_Task prompt:_ Give again, word for word, each line below starting at the one that contains "## Adding post cover images from Unsplash" and ending at the one that contains "2. After renaming".
-- Listed entries follows --
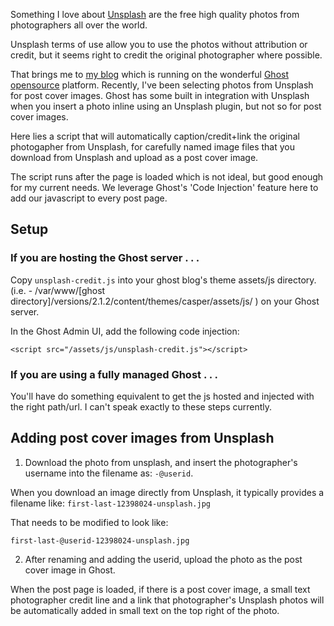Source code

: Something I love about [Unsplash](https://www.unsplash.com) are the free high quality photos from photographers all over the world.  

Unsplash terms of use allow you to use the photos without attribution or credit, but it seems right to credit the original photographer where possible.

That brings me to [my blog](https://mattorb.com) which is running on the wonderful [Ghost](https://ghost.org) [opensource](https://github.com/TryGhost/Ghost) platform.  Recently, I've been selecting photos from Unsplash for post cover images.  Ghost has some built in integration with Unsplash when you insert a photo inline using an Unsplash plugin, but not so for post cover images.

Here lies a script that will automatically caption/credit+link the original photogapher from Unsplash, for carefully named image files that you download from Unsplash and upload as a post cover image.

The script runs after the page is loaded which is not ideal, but good enough for my current needs.  We leverage Ghost's 'Code Injection' feature here to add our javascript to every post page.

## Setup

### If you are hosting the Ghost server . . .
Copy `unsplash-credit.js` into your ghost blog's theme assets/js directory.  (i.e. - /var/www/[ghost directory]/versions/2.1.2/content/themes/casper/assets/js/ ) on your Ghost server.

In the Ghost Admin UI, add the following code injection:
```
<script src="/assets/js/unsplash-credit.js"></script>
```

### If you are using a fully managed Ghost . . .
You'll have do something equivalent to get the js hosted and injected with the right path/url.  I can't speak exactly to these steps currently.

## Adding post cover images from Unsplash

1. Download the photo from unsplash, and insert the photographer's username into the filename as: `-@userid`.  

When you download an image directly from Unsplash, it typically provides a filename like:
`first-last-12398024-unsplash.jpg` 

That needs to be modified to look like:

`first-last-@userid-12398024-unsplash.jpg`

2. After renaming and adding the userid, upload the photo as the post cover image in Ghost.

When the post page is loaded, if there is a post cover image, a small text photographer credit line and a link that photographer's Unsplash photos will be automatically added in small text on the top right of the photo.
-- Listed entries concluded --
_Response area:_
## Adding post cover images from Unsplash

1. Download the photo from unsplash, and insert the photographer's username into the filename as: `-@userid`.  

When you download an image directly from Unsplash, it typically provides a filename like:
`first-last-12398024-unsplash.jpg` 

That needs to be modified to look like:

`first-last-@userid-12398024-unsplash.jpg`

2. After renaming and adding the userid, upload the photo as the post cover image in Ghost.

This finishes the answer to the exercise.